• **TASK DESCRIPTION**: Copy out each line of the material below that holds the string "report".

• **DATASET ENTRIES**:
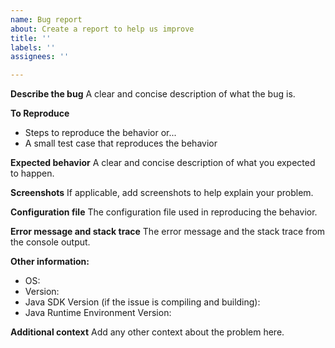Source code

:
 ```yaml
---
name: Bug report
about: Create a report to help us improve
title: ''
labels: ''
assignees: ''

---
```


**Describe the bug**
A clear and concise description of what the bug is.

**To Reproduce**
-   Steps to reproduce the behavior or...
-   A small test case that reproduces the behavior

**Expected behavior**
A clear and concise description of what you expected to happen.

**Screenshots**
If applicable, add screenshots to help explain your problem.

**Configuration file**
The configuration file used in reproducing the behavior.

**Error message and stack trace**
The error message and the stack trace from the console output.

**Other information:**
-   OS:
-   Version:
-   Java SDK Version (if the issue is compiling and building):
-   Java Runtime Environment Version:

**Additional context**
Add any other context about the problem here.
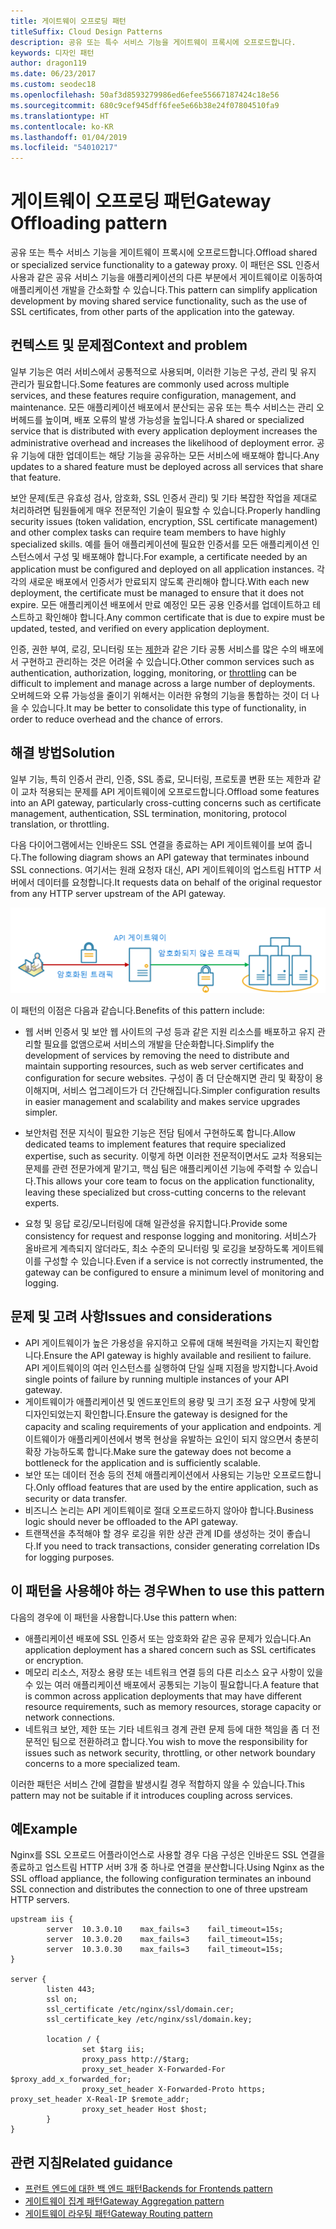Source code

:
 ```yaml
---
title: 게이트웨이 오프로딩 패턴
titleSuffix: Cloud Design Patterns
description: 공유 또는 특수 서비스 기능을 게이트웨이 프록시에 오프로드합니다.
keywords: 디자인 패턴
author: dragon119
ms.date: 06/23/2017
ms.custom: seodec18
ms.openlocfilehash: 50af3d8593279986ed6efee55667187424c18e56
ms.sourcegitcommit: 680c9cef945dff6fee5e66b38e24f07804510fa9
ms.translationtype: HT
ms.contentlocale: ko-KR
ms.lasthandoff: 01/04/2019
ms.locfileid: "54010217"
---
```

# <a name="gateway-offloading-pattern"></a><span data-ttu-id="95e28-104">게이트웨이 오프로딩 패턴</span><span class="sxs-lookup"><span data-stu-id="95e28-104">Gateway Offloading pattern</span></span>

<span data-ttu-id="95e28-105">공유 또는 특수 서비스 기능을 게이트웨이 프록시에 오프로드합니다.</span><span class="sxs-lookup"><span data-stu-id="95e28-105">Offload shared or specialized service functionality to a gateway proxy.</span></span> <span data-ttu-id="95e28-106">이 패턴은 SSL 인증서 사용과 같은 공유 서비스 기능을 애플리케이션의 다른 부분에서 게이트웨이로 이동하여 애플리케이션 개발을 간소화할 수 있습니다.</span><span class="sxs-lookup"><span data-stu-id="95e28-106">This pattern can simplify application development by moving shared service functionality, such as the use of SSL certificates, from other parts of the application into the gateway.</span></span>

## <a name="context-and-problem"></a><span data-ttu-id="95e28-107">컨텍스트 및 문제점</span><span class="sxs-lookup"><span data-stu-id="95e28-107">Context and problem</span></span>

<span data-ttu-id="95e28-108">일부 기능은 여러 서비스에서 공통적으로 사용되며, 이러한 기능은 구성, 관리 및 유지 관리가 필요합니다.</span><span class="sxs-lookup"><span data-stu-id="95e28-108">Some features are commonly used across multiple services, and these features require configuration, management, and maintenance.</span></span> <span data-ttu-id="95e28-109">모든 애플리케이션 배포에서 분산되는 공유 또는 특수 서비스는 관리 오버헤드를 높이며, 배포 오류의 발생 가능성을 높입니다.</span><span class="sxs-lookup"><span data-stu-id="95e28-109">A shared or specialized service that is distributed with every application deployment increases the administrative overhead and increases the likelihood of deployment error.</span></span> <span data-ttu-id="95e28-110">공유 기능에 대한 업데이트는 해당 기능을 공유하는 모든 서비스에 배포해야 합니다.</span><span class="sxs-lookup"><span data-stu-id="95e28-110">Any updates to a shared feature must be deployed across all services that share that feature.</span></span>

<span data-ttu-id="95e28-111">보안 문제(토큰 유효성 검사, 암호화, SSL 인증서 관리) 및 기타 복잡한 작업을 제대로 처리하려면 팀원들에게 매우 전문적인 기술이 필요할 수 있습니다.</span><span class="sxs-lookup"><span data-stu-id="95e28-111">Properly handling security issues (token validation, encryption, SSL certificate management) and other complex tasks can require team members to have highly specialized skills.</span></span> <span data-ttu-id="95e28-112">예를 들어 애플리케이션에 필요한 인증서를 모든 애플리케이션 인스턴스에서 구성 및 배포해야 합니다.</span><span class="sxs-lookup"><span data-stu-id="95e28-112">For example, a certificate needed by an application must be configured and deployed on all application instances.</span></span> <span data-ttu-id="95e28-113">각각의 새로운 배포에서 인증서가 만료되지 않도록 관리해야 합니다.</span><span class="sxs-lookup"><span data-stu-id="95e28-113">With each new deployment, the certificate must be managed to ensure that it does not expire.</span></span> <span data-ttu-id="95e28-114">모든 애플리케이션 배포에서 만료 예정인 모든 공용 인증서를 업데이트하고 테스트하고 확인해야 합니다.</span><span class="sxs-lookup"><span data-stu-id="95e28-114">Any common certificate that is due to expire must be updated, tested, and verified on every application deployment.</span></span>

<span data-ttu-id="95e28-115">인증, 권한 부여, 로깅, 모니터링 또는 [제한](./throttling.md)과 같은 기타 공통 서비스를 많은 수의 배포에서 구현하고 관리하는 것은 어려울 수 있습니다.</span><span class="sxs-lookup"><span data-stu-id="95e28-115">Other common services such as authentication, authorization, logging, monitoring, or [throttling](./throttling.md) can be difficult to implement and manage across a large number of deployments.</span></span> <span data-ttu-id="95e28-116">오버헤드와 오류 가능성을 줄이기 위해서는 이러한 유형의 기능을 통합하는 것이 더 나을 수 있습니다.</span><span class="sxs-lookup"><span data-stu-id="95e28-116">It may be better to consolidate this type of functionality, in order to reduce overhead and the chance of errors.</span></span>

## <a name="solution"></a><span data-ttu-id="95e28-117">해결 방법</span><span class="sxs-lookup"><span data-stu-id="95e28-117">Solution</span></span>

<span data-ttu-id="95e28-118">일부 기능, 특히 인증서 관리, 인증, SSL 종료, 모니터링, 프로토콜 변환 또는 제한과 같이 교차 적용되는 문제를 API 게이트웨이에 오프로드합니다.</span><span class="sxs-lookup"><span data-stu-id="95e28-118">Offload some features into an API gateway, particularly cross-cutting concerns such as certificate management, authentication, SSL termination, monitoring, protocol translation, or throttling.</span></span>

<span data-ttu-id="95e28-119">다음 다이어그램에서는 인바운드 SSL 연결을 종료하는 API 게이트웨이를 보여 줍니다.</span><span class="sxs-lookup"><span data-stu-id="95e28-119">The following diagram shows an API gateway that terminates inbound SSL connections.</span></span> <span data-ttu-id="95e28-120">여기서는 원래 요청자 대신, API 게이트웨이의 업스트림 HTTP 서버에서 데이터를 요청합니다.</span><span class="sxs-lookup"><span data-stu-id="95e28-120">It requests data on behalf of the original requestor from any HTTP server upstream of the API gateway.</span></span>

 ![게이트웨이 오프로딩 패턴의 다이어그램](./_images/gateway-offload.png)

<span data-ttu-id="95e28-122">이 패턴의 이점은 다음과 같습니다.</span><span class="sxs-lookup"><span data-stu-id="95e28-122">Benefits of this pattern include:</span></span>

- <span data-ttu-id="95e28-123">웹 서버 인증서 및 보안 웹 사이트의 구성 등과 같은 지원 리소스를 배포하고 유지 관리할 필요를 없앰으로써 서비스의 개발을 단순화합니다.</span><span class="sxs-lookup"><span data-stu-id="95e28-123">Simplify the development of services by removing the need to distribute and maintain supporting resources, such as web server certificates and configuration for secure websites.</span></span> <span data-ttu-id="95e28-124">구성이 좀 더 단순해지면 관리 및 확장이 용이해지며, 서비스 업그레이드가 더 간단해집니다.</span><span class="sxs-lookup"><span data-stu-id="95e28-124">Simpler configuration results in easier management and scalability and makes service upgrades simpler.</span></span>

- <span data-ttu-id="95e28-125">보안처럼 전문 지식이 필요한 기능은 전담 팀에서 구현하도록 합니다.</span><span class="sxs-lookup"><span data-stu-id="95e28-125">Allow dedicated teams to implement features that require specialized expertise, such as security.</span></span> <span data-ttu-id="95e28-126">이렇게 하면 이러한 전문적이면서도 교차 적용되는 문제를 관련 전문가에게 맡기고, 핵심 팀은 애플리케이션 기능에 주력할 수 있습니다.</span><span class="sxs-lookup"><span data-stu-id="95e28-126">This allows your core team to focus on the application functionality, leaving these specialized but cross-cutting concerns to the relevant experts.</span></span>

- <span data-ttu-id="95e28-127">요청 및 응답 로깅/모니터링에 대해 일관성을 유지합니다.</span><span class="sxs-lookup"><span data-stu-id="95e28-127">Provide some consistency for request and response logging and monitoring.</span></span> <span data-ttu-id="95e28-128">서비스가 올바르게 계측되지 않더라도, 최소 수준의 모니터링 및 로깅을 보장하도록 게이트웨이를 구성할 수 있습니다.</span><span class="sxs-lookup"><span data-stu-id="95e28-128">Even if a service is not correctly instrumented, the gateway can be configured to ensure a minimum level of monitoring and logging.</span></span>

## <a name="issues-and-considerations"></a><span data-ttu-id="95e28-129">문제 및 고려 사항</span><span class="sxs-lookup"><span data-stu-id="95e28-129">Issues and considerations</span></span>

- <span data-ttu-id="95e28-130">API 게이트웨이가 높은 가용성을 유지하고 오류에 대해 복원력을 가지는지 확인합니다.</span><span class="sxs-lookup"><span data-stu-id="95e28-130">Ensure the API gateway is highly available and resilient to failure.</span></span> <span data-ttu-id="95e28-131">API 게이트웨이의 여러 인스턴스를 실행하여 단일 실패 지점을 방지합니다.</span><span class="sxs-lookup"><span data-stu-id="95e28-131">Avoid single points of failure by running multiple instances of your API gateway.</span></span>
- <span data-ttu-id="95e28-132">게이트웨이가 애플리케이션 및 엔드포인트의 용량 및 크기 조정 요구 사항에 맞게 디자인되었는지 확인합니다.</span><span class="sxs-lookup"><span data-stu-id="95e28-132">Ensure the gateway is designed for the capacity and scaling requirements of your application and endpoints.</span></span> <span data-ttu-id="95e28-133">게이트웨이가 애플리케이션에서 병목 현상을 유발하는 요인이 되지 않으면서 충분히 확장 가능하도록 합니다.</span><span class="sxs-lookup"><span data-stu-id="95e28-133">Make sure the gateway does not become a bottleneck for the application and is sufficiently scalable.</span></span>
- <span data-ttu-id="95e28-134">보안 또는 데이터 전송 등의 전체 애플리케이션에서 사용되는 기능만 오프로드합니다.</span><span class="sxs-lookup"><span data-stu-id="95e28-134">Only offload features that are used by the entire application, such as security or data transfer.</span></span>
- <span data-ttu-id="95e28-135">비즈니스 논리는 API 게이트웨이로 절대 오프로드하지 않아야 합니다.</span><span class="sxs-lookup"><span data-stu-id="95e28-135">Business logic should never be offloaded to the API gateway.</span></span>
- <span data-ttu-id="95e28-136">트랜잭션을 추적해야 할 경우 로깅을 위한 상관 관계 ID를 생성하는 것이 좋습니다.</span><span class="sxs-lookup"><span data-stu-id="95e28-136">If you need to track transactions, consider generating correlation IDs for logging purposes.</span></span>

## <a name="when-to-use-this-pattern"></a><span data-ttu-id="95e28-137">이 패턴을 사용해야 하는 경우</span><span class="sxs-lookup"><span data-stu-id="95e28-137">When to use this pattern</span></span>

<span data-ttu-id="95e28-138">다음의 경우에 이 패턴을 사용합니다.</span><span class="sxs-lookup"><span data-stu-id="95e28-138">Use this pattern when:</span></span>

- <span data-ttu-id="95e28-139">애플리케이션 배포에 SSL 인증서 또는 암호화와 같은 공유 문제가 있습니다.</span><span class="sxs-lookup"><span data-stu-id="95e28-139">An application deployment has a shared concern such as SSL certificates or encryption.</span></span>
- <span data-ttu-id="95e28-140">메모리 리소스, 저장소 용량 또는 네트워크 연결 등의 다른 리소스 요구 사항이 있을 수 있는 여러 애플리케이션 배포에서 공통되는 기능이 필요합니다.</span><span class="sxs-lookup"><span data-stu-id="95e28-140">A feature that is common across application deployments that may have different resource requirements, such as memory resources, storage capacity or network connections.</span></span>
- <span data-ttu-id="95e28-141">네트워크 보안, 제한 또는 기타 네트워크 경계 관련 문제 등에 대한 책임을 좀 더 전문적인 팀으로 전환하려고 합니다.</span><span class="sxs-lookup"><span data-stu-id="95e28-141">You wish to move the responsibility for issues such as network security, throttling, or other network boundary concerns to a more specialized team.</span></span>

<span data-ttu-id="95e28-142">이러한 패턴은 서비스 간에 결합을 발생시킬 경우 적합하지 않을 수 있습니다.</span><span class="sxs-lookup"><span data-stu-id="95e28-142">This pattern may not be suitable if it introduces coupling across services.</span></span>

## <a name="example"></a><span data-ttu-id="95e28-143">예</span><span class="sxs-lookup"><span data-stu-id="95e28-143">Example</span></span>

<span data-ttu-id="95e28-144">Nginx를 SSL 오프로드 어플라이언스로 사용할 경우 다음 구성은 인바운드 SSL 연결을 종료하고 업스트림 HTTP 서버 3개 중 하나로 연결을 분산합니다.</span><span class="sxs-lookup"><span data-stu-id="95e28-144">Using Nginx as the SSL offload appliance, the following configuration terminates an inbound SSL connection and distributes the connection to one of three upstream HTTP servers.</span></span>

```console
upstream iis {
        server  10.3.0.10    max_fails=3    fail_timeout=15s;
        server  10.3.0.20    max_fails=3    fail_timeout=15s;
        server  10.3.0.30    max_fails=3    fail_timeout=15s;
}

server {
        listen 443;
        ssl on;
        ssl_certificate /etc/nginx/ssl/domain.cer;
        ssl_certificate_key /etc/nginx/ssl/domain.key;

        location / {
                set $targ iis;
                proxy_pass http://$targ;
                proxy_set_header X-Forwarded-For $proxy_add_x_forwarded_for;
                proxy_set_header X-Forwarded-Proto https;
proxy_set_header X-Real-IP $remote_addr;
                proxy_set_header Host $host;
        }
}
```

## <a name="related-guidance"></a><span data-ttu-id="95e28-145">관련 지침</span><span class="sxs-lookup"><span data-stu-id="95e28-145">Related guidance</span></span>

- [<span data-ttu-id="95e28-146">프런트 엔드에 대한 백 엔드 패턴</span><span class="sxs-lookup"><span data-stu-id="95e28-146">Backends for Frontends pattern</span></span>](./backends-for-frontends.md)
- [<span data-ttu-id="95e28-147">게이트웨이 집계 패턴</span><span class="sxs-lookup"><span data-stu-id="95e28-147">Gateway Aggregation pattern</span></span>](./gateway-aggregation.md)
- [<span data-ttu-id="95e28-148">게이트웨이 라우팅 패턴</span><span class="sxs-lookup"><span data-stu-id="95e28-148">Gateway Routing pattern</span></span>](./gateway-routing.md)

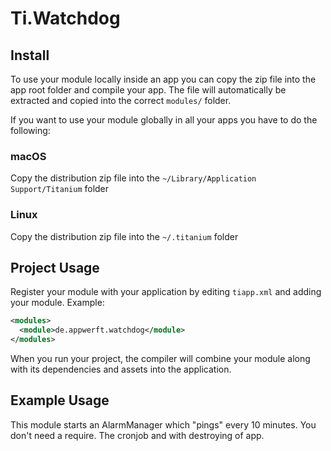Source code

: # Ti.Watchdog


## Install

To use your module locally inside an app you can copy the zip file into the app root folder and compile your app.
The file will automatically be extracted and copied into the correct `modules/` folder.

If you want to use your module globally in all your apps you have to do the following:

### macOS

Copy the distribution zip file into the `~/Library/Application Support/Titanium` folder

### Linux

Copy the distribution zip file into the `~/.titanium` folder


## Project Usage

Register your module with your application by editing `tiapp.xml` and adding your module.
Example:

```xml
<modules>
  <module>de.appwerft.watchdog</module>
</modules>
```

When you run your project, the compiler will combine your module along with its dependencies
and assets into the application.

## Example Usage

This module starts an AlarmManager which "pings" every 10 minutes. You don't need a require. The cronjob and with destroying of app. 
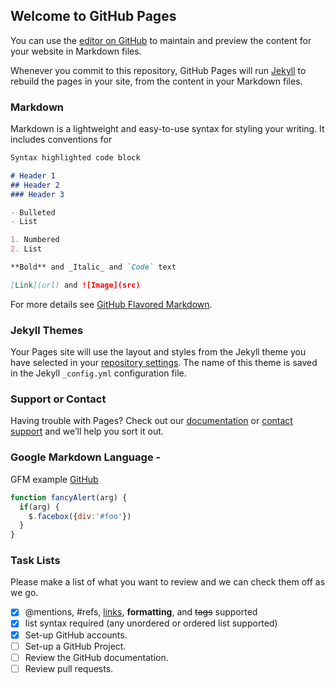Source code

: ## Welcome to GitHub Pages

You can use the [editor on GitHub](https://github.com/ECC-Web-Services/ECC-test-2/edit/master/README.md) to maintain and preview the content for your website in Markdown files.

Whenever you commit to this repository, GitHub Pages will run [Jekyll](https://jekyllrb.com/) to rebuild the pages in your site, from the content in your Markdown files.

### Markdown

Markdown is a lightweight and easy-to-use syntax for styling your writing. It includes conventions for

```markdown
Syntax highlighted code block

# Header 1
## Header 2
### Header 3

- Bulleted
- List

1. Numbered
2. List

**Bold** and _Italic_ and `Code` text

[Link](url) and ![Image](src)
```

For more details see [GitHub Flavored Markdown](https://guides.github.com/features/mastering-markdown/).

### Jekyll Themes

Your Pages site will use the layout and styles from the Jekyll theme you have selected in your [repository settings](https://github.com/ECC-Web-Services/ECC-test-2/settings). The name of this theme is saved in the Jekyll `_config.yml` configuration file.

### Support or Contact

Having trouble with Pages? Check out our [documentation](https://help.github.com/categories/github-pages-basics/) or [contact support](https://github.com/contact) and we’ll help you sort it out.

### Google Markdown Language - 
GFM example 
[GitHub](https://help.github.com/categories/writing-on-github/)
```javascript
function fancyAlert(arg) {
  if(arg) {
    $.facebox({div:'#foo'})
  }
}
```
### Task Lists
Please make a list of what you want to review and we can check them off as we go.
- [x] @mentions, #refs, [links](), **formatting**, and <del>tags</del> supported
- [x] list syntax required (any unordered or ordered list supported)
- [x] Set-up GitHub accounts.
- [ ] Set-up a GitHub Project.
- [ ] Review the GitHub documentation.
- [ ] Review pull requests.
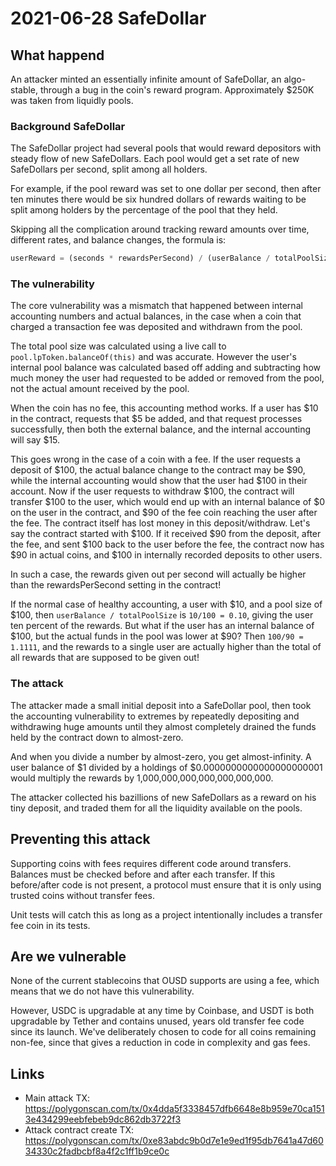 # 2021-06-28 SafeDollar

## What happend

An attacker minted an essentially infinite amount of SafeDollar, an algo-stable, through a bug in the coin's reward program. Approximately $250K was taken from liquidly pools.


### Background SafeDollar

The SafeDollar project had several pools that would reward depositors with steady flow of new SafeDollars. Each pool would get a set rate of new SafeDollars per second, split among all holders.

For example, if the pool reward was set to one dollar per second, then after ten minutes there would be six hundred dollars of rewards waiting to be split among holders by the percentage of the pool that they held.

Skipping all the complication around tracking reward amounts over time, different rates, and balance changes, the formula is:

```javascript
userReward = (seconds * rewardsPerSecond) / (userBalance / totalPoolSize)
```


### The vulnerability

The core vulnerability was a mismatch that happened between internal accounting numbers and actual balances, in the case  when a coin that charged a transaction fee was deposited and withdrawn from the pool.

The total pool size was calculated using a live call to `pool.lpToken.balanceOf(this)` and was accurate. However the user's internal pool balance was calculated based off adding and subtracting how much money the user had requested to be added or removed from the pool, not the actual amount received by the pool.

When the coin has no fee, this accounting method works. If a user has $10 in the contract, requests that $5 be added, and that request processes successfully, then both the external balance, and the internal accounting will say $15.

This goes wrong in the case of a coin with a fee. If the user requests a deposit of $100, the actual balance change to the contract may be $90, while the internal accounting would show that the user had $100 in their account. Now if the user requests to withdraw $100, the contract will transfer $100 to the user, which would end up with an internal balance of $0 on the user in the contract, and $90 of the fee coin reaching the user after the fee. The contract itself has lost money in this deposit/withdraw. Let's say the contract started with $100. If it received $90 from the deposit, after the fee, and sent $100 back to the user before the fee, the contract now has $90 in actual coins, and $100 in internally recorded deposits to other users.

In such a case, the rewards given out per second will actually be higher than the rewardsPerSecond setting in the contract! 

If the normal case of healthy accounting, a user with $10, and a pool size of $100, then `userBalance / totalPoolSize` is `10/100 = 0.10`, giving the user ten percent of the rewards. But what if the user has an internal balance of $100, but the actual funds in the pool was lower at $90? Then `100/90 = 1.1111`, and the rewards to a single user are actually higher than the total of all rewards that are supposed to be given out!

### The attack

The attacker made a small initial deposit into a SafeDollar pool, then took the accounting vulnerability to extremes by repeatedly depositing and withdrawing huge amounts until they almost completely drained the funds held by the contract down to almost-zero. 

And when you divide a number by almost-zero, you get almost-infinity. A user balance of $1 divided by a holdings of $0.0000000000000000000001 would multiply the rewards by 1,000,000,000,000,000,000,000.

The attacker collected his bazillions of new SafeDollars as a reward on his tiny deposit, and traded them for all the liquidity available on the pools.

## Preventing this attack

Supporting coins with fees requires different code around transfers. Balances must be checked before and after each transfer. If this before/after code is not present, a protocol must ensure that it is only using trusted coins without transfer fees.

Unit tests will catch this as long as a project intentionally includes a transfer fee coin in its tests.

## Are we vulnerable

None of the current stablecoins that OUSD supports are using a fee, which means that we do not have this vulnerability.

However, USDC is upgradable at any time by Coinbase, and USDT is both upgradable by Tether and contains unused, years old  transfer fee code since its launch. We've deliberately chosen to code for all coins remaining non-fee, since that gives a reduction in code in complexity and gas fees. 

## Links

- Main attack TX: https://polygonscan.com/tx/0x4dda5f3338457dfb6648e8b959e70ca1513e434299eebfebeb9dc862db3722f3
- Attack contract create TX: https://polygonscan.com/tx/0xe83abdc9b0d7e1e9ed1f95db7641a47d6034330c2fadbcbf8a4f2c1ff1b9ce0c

• **RESULT OF THE EXERCISE**:
name: Bug report
about: Create a report to help us improve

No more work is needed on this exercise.